◆ Raw data ◆
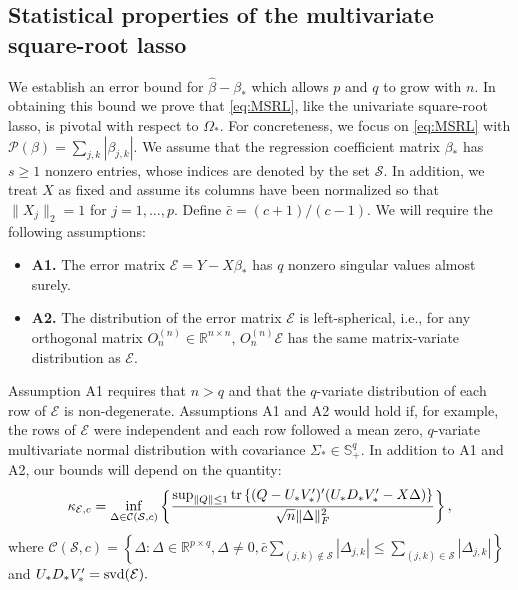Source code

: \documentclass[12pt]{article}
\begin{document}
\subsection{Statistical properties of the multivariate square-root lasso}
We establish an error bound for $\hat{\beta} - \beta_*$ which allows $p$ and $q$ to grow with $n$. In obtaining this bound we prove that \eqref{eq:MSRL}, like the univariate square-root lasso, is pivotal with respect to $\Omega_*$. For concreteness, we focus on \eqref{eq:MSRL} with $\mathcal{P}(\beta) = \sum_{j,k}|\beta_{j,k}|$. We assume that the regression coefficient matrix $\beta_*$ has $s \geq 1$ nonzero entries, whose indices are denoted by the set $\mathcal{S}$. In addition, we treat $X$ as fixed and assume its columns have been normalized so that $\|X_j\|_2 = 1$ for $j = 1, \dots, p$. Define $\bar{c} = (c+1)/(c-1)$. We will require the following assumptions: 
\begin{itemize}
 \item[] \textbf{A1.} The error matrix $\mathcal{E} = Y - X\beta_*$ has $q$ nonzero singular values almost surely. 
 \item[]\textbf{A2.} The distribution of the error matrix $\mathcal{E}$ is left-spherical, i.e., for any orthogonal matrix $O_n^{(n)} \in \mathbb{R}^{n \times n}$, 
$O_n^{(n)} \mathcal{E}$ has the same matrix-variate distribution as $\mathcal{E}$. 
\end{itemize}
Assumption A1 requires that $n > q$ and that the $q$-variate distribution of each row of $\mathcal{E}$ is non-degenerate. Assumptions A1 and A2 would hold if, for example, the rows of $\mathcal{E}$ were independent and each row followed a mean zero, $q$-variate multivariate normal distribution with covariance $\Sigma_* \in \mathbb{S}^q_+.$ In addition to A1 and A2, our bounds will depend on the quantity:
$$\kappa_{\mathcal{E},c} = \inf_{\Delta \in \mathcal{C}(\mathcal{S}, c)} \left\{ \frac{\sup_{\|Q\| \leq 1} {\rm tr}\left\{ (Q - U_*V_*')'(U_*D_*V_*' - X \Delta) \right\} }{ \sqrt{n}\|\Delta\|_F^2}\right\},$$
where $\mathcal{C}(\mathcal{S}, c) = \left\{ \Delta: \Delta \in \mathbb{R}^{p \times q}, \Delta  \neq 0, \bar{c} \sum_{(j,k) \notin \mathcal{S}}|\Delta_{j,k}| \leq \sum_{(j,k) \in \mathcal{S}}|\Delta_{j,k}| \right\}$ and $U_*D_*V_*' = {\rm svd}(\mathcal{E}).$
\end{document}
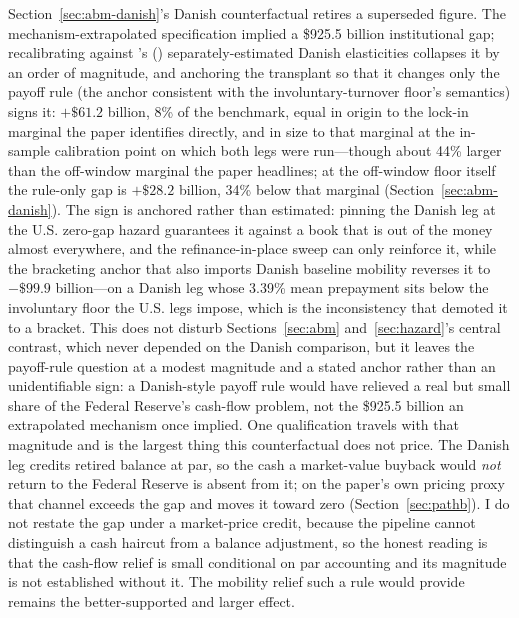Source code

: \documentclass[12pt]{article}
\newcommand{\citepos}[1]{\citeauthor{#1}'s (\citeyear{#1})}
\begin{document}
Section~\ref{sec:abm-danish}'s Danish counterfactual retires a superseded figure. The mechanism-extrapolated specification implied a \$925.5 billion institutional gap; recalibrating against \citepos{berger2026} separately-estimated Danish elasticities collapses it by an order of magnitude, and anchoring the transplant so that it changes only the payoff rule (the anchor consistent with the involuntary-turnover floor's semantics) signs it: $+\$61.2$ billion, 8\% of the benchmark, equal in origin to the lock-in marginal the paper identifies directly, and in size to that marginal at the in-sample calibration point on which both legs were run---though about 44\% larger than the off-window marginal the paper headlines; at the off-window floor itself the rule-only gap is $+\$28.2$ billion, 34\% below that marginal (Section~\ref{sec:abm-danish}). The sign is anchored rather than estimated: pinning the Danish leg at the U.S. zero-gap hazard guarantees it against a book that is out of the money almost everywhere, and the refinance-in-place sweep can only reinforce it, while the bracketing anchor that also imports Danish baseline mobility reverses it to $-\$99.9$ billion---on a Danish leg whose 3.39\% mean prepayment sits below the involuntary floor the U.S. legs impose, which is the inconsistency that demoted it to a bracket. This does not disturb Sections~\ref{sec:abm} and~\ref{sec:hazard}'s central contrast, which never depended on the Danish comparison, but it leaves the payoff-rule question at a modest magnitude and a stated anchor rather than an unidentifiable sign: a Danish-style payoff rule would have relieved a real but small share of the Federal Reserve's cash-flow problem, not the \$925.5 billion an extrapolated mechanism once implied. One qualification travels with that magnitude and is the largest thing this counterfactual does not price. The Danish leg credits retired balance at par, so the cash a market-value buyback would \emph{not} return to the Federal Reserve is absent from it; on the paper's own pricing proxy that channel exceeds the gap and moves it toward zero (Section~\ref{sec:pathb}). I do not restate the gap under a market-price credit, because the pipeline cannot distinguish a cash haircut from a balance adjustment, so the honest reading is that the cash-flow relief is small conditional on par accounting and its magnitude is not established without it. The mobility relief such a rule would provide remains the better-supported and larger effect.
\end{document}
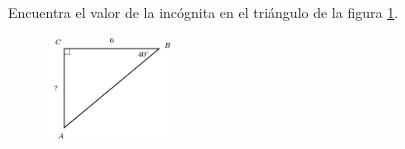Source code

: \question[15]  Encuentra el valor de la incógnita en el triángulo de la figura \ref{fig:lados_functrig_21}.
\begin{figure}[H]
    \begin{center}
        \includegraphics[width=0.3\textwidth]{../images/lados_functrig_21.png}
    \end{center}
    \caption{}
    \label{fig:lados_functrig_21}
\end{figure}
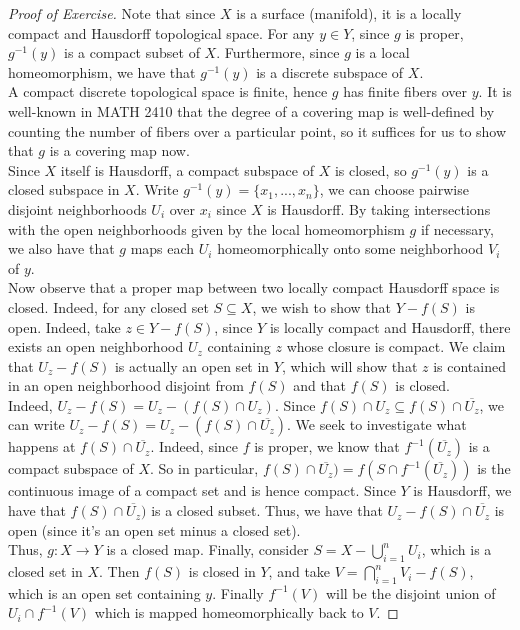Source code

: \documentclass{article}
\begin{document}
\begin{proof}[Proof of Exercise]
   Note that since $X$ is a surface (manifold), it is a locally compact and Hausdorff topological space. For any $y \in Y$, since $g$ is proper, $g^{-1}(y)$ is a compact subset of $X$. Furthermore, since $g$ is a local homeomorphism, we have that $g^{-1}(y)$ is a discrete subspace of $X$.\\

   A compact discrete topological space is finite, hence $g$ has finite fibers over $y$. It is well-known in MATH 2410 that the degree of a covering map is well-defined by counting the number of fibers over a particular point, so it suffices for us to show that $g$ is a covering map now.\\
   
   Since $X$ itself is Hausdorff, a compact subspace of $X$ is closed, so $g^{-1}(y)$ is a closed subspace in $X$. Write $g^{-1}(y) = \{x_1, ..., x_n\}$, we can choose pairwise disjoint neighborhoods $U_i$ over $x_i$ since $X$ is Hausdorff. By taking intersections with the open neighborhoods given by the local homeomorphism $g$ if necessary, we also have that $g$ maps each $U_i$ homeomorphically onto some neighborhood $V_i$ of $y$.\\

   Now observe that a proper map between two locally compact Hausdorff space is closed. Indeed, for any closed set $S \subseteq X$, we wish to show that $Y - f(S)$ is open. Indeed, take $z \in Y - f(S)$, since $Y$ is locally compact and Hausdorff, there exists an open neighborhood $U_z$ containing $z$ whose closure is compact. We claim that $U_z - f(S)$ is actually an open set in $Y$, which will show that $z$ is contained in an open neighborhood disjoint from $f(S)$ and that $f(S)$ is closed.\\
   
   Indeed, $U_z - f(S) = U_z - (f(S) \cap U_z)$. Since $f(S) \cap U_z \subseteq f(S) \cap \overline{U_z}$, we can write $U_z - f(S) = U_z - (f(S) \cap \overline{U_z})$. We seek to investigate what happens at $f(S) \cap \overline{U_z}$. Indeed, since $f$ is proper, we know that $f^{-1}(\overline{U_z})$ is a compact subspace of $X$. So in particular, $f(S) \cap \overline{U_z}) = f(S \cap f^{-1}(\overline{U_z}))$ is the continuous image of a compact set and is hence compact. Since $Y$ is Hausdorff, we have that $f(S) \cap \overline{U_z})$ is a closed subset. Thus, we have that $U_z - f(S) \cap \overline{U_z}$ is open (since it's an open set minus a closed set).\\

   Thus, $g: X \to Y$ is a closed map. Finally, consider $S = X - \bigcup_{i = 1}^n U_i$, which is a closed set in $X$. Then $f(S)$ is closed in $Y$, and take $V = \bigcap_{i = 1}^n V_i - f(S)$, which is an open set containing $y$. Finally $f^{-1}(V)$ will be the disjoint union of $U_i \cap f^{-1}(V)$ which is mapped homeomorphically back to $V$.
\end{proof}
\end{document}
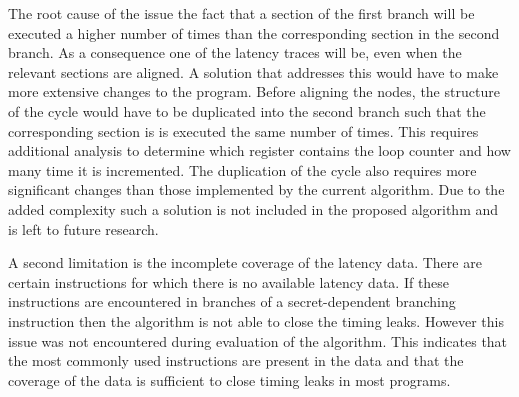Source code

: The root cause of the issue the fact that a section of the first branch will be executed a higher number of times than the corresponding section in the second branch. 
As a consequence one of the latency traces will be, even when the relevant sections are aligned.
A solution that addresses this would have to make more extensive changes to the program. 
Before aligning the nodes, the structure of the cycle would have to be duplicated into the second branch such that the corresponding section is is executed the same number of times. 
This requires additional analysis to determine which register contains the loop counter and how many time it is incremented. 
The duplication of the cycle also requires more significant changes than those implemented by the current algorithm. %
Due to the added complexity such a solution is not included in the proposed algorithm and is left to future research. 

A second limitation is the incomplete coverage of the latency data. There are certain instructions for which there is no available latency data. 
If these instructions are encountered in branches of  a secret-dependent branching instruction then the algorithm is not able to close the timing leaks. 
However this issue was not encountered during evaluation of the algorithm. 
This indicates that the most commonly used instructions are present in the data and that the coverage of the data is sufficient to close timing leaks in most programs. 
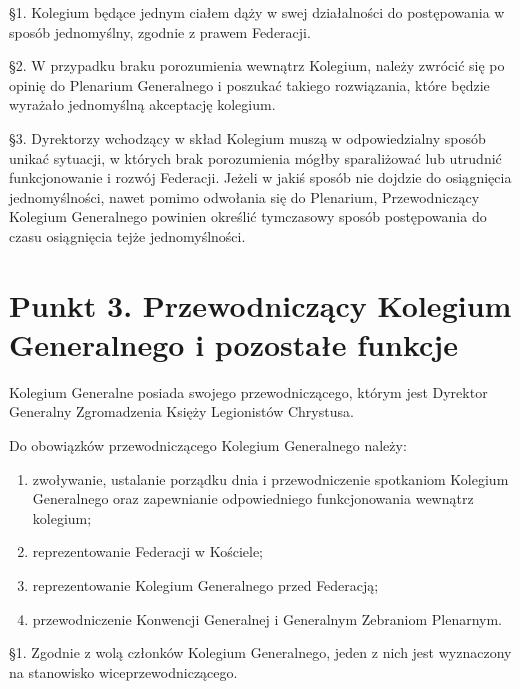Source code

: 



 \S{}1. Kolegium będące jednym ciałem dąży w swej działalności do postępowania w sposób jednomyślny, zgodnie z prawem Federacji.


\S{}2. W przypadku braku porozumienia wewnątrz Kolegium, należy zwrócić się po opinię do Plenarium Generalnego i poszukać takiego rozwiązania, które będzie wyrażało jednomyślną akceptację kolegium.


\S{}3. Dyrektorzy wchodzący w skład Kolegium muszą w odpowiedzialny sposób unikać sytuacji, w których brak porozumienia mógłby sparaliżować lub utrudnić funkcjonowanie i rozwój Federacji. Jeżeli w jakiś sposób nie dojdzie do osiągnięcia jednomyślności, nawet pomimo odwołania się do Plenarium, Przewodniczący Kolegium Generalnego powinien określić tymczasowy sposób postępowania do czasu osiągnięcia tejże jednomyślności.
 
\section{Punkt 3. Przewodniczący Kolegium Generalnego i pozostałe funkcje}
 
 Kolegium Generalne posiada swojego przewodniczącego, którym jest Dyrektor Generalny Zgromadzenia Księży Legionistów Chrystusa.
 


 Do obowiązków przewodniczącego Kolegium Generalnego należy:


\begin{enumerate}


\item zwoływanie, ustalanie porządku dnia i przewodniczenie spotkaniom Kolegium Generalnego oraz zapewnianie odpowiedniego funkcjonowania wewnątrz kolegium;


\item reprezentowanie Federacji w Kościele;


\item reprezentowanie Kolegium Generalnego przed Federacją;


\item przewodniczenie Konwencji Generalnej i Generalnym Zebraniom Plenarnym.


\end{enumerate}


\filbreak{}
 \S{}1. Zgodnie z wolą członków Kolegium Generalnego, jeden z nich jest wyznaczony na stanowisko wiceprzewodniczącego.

◆ Problem requirements ◆
Word for word, restate the lines above from the one with "Thus, $g: X" through the one with "This indicates that", keeping both ends and dropping the pictures.

◆ Finished exercise ◆
   Thus, $g: X \to Y$ is a closed map. Finally, consider $S = X - \bigcup_{i = 1}^n U_i$, which is a closed set in $X$. Then $f(S)$ is closed in $Y$, and take $V = \bigcap_{i = 1}^n V_i - f(S)$, which is an open set containing $y$. Finally $f^{-1}(V)$ will be the disjoint union of $U_i \cap f^{-1}(V)$ which is mapped homeomorphically back to $V$.
\end{proof}
\end{document}
Source code

: The root cause of the issue the fact that a section of the first branch will be executed a higher number of times than the corresponding section in the second branch. 
As a consequence one of the latency traces will be, even when the relevant sections are aligned.
A solution that addresses this would have to make more extensive changes to the program. 
Before aligning the nodes, the structure of the cycle would have to be duplicated into the second branch such that the corresponding section is is executed the same number of times. 
This requires additional analysis to determine which register contains the loop counter and how many time it is incremented. 
The duplication of the cycle also requires more significant changes than those implemented by the current algorithm. %
Due to the added complexity such a solution is not included in the proposed algorithm and is left to future research. 

A second limitation is the incomplete coverage of the latency data. There are certain instructions for which there is no available latency data. 
If these instructions are encountered in branches of  a secret-dependent branching instruction then the algorithm is not able to close the timing leaks. 
However this issue was not encountered during evaluation of the algorithm. 
This indicates that the most commonly used instructions are present in the data and that the coverage of the data is sufficient to close timing leaks in most programs. 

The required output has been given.